-------- Data in this exercise

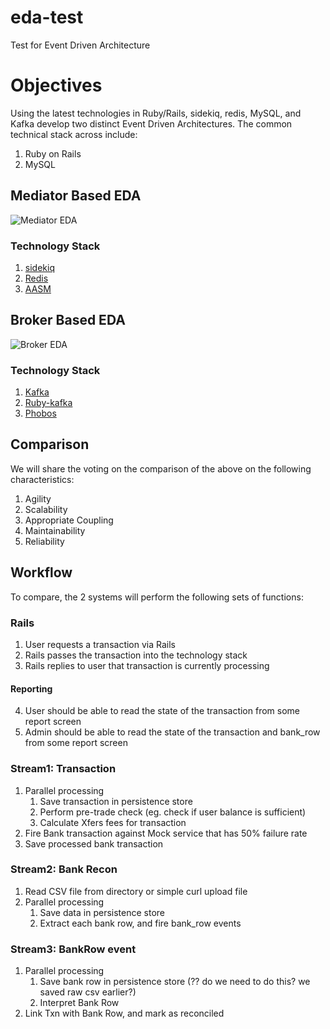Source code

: # eda-test
Test for Event Driven Architecture

# Objectives
Using the latest technologies in Ruby/Rails, sidekiq, redis, MySQL, and Kafka develop
two distinct Event Driven Architectures.  The common technical stack across include:
1. Ruby on Rails
2. MySQL

## Mediator Based EDA
![Mediator EDA](https://www.oreilly.com/library/view/software-architecture-patterns/9781491971437/assets/sapr_0201.png)

### Technology Stack
1. [sidekiq](https://sidekiq.org/)
2. [Redis](https://redis.io/)
3. [AASM](https://github.com/aasm/aasm)

## Broker Based EDA
![Broker EDA](https://miro.medium.com/max/2462/0*iGkuegluZ0UhcRGC.png)

### Technology Stack
1. [Kafka](https://kafka.apache.org/)
2. [Ruby-kafka](https://github.com/zendesk/ruby-kafka)
3. [Phobos](https://github.com/phobos/phobos)

## Comparison

We will share the voting on the comparison of the above on the following characteristics:
1. Agility
2. Scalability
3. Appropriate Coupling
4. Maintainability
5. Reliability

## Workflow
To compare, the 2 systems will perform the following sets of functions:

### Rails
1. User requests a transaction via Rails
2. Rails passes the transaction into the technology stack
3. Rails replies to user that transaction is currently processing

#### Reporting
4. User should be able to read the state of the transaction from some report screen
5. Admin should be able to read the state of the transaction and bank_row from some report screen

### Stream1: Transaction

1. Parallel processing
    1. Save transaction in persistence store
    2. Perform pre-trade check (eg. check if user balance is sufficient)
    3. Calculate Xfers fees for transaction
2. Fire Bank transaction against Mock service that has 50% failure rate
3. Save processed bank transaction

### Stream2: Bank Recon

1. Read CSV file from directory or simple curl upload file
2. Parallel processing
    1. Save data in persistence store
    2. Extract each bank row, and fire bank_row events

### Stream3: BankRow event

1. Parallel processing
    1. Save bank row in persistence store (?? do we need to do this? we saved raw csv earlier?)
    2. Interpret Bank Row
2. Link Txn with Bank Row, and mark as reconciled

----------------

◆ **Instructions for the task**: Wherever the string "Based" turns up in the material, copy the whole line.

◆ **Answer space**:
## Mediator Based EDA
## Broker Based EDA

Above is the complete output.